Exercise =
Could you retype all of the records exactly, leaving out every picture?

Excerpted data =
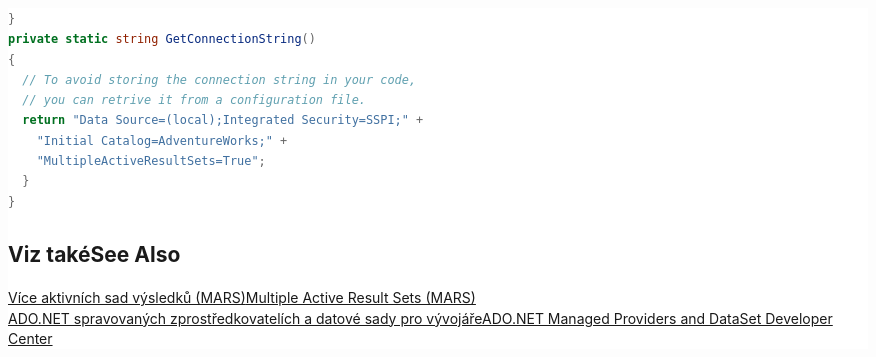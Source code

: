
 ```csharp  
}  
private static string GetConnectionString()  
{  
  // To avoid storing the connection string in your code,  
  // you can retrive it from a configuration file.  
  return "Data Source=(local);Integrated Security=SSPI;" +   
    "Initial Catalog=AdventureWorks;" +   
    "MultipleActiveResultSets=True";  
  }  
}  
```  
  
## <a name="see-also"></a><span data-ttu-id="d3bcc-131">Viz také</span><span class="sxs-lookup"><span data-stu-id="d3bcc-131">See Also</span></span>  
 [<span data-ttu-id="d3bcc-132">Více aktivních sad výsledků (MARS)</span><span class="sxs-lookup"><span data-stu-id="d3bcc-132">Multiple Active Result Sets (MARS)</span></span>](../../../../../docs/framework/data/adonet/sql/multiple-active-result-sets-mars.md)  
 [<span data-ttu-id="d3bcc-133">ADO.NET spravovaných zprostředkovatelích a datové sady pro vývojáře</span><span class="sxs-lookup"><span data-stu-id="d3bcc-133">ADO.NET Managed Providers and DataSet Developer Center</span></span>](https://go.microsoft.com/fwlink/?LinkId=217917)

Solution below =
Source code

:
 ```csharp  
}  
private static string GetConnectionString()  
{  
  // To avoid storing the connection string in your code,  
  // you can retrive it from a configuration file.  
  return "Data Source=(local);Integrated Security=SSPI;" +   
    "Initial Catalog=AdventureWorks;" +   
    "MultipleActiveResultSets=True";  
  }  
}  
```  
  
## <a name="see-also"></a><span data-ttu-id="d3bcc-131">Viz také</span><span class="sxs-lookup"><span data-stu-id="d3bcc-131">See Also</span></span>  
 [<span data-ttu-id="d3bcc-132">Více aktivních sad výsledků (MARS)</span><span class="sxs-lookup"><span data-stu-id="d3bcc-132">Multiple Active Result Sets (MARS)</span></span>](../../../../../docs/framework/data/adonet/sql/multiple-active-result-sets-mars.md)  
 [<span data-ttu-id="d3bcc-133">ADO.NET spravovaných zprostředkovatelích a datové sady pro vývojáře</span><span class="sxs-lookup"><span data-stu-id="d3bcc-133">ADO.NET Managed Providers and DataSet Developer Center</span></span>](https://go.microsoft.com/fwlink/?LinkId=217917)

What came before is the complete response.